WHAT THIS TASK INVOLVES: Go through the listing and copy each line with the string "ручном".

SUPPLIED RECORDS:
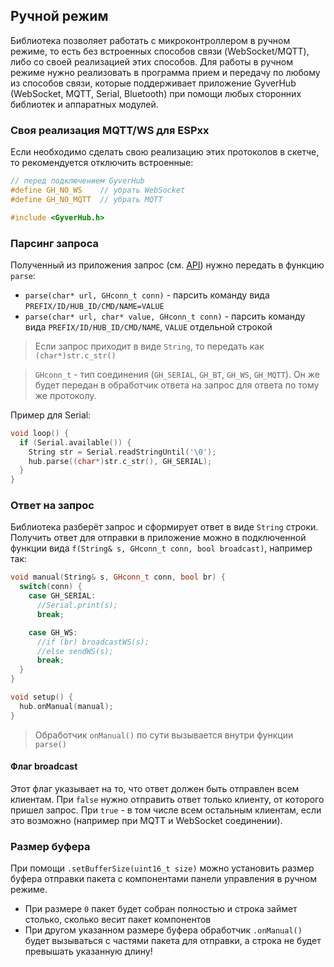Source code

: ## Ручной режим
Библиотека позволяет работать с микроконтроллером в ручном режиме, то есть без встроенных способов связи (WebSocket/MQTT), либо со своей реализацией этих способов. Для работы в ручном режиме нужно реализовать в программа прием и передачу по любому из способов связи, которые поддерживает приложение GyverHub (WebSocket, MQTT, Serial, Bluetooth) при помощи любых сторонних библиотек и аппаратных модулей.

### Своя реализация MQTT/WS для ESPxx
Если необходимо сделать свою реализацию этих протоколов в скетче, то рекомендуется отключить встроенные:
```cpp
// перед подключением GyverHub
#define GH_NO_WS    // убрать WebSocket
#define GH_NO_MQTT  // убрать MQTT

#include <GyverHub.h>
```

### Парсинг запроса
Полученный из приложения запрос (см. [API](https://github.com/GyverLibs/GyverHub/wiki#api)) нужно передать в функцию `parse`:
- `parse(char* url, GHconn_t conn)` - парсить команду вида `PREFIX/ID/HUB_ID/CMD/NAME=VALUE`
- `parse(char* url, char* value, GHconn_t conn)` - парсить команду вида `PREFIX/ID/HUB_ID/CMD/NAME`, `VALUE` отдельной строкой

> Если запрос приходит в виде `String`, то передать как `(char*)str.c_str()`

> `GHconn_t` - тип соединения (`GH_SERIAL`, `GH_BT`, `GH_WS`, `GH_MQTT`). Он же будет передан в обработчик ответа на запрос для ответа по тому же протоколу.

Пример для Serial:
```cpp
void loop() {
  if (Serial.available()) {
    String str = Serial.readStringUntil('\0');
    hub.parse((char*)str.c_str(), GH_SERIAL);
  }
}
```

### Ответ на запрос
Библиотека разберёт запрос и сформирует ответ в виде `String` строки. Получить ответ для отправки в приложение можно в подключенной функции вида `f(String& s, GHconn_t conn, bool broadcast)`, например так:

```cpp
void manual(String& s, GHconn_t conn, bool br) {
  switch(conn) {
    case GH_SERIAL:
      //Serial.print(s);
      break;

    case GH_WS:
      //if (br) broadcastWS(s);
      //else sendWS(s);
      break;
  }
}

void setup() {
  hub.onManual(manual);
}
```

> Обработчик `onManual()` по сути вызывается внутри функции `parse()`

#### Флаг broadcast
Этот флаг указывает на то, что ответ должен быть отправлен всем клиентам. При `false` нужно отправить ответ только клиенту, от которого пришел запрос. При `true` - в том числе всем остальным клиентам, если это возможно (например при MQTT и WebSocket соединении).

### Размер буфера
При помощи `.setBufferSize(uint16_t size)` можно установить размер буфера отправки пакета с компонентами панели управления в ручном режиме. 
- При размере `0` пакет будет собран полностью и строка займет столько, сколько весит пакет компонентов
- При другом указанном размере буфера обработчик `.onManual()` будет вызываться с частями пакета для отправки, а строка не будет превышать указанную длину!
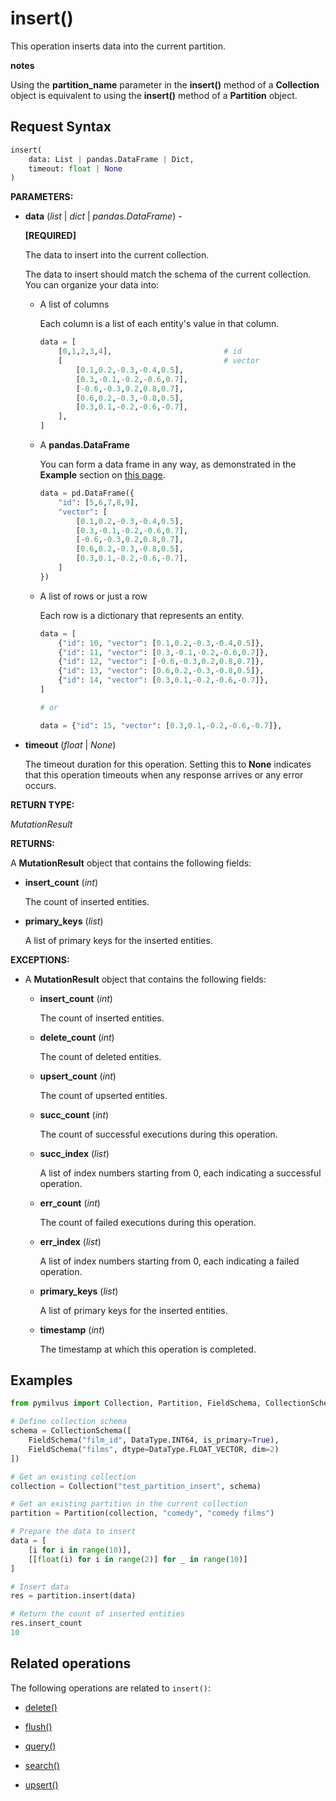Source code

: # insert()

This operation inserts data into the current partition.

<div class="admonition note">

<p><b>notes</b></p>

<p>Using the <strong>partition_name</strong> parameter in the <strong>insert()</strong> method of a <strong>Collection</strong> object is equivalent to using the <strong>insert()</strong> method of a <strong>Partition</strong> object.</p>

</div>

## Request Syntax

```python
insert(
    data: List | pandas.DataFrame | Dict, 
    timeout: float | None
)
```

**PARAMETERS:**

- **data** (*list* | *dict* | *pandas.DataFrame*) -

    **[REQUIRED]**

    The data to insert into the current collection.

    The data to insert should match the schema of the current collection. You can organize your data into:

    - A list of columns

        Each column is a list of each entity's value in that column.

        ```python
        data = [
            [0,1,2,3,4],                         # id
            [                                    # vector
                [0.1,0.2,-0.3,-0.4,0.5],
                [0.3,-0.1,-0.2,-0.6,0.7],
                [-0.6,-0.3,0.2,0.8,0.7],
                [0.6,0.2,-0.3,-0.8,0.5],
                [0.3,0.1,-0.2,-0.6,-0.7],
            ],
        ]
        ```

    - A **pandas.DataFrame**

        You can form a data frame in any way, as demonstrated in the **Example** section on [this page](https://pandas.pydata.org/docs/reference/api/pandas.DataFrame.html).

        ```python
        data = pd.DataFrame({
            "id": [5,6,7,8,9],
            "vector": [
                [0.1,0.2,-0.3,-0.4,0.5],
                [0.3,-0.1,-0.2,-0.6,0.7],
                [-0.6,-0.3,0.2,0.8,0.7],
                [0.6,0.2,-0.3,-0.8,0.5],
                [0.3,0.1,-0.2,-0.6,-0.7],
            ]
        })
        ```

    - A list of rows or just a row

        Each row is a dictionary that represents an entity.

        ```python
        data = [
            {"id": 10, "vector": [0.1,0.2,-0.3,-0.4,0.5]},
            {"id": 11, "vector": [0.3,-0.1,-0.2,-0.6,0.7]},
            {"id": 12, "vector": [-0.6,-0.3,0.2,0.8,0.7]},
            {"id": 13, "vector": [0.6,0.2,-0.3,-0.8,0.5]},
            {"id": 14, "vector": [0.3,0.1,-0.2,-0.6,-0.7]},
        ]
        
        # or 
        
        data = {"id": 15, "vector": [0.3,0.1,-0.2,-0.6,-0.7]},
        ```

- **timeout** (*float* | *None*)  

    The timeout duration for this operation. Setting this to **None** indicates that this operation timeouts when any response arrives or any error occurs.

**RETURN TYPE:**

*MutationResult*

**RETURNS:**

A **MutationResult** object that contains the following fields:

- **insert_count** (*int*)

    The count of inserted entities.

- **primary_keys** (*list*)

    A list of primary keys for the inserted entities.

**EXCEPTIONS:**

- A **MutationResult** object that contains the following fields:

    - **insert_count** (*int*)

        The count of inserted entities.

    - **delete_count** (*int*)

        The count of deleted entities.

    - **upsert_count** (*int*)

        The count of upserted entities.

    - **succ_count** (*int*)

        The count of successful executions during this operation.

    - **succ_index** (*list*)

        A list of index numbers starting from 0, each indicating a successful operation.

    - **err_count** (*int*)

        The count of failed executions during this operation.

    - **err_index** (*list*)

        A list of index numbers starting from 0, each indicating a failed operation.

    - **primary_keys** (*list*)

        A list of primary keys for the inserted entities.

    - **timestamp** (*int*)

        The timestamp at which this operation is completed.

## Examples

```python
from pymilvus import Collection, Partition, FieldSchema, CollectionSchema, DataType

# Define collection schema    
schema = CollectionSchema([
    FieldSchema("film_id", DataType.INT64, is_primary=True),
    FieldSchema("films", dtype=DataType.FLOAT_VECTOR, dim=2)
])

# Get an existing collection
collection = Collection("test_partition_insert", schema)

# Get an existing partition in the current collection
partition = Partition(collection, "comedy", "comedy films")

# Prepare the data to insert
data = [
    [i for i in range(10)],
    [[float(i) for i in range(2)] for _ in range(10)]
]

# Insert data
res = partition.insert(data)

# Return the count of inserted entities
res.insert_count
10
```

## Related operations

The following operations are related to `insert()`:

- [delete()](delete.md)

- [flush()](flush.md)

- [query()](query.md)

- [search()](search.md)

- [upsert()](upsert.md)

COMPLETED EXERCISE:
Библиотека позволяет работать с микроконтроллером в ручном режиме, то есть без встроенных способов связи (WebSocket/MQTT), либо со своей реализацией этих способов. Для работы в ручном режиме нужно реализовать в программа прием и передачу по любому из способов связи, которые поддерживает приложение GyverHub (WebSocket, MQTT, Serial, Bluetooth) при помощи любых сторонних библиотек и аппаратных модулей.
При помощи `.setBufferSize(uint16_t size)` можно установить размер буфера отправки пакета с компонентами панели управления в ручном режиме. 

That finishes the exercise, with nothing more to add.